» REQUIRED WORK
Copy, from the material below, each line that contains the word "mycujoo".

» DATASET EXCERPTS
[Start of section]

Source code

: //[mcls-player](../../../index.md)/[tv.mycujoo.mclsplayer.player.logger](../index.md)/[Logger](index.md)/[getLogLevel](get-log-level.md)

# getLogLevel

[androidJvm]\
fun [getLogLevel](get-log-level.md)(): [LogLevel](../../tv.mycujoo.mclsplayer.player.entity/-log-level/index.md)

[End of section]

» RESULT FOR THIS EXERCISE
: //[mcls-player](../../../index.md)/[tv.mycujoo.mclsplayer.player.logger](../index.md)/[Logger](index.md)/[getLogLevel](get-log-level.md)
fun [getLogLevel](get-log-level.md)(): [LogLevel](../../tv.mycujoo.mclsplayer.player.entity/-log-level/index.md)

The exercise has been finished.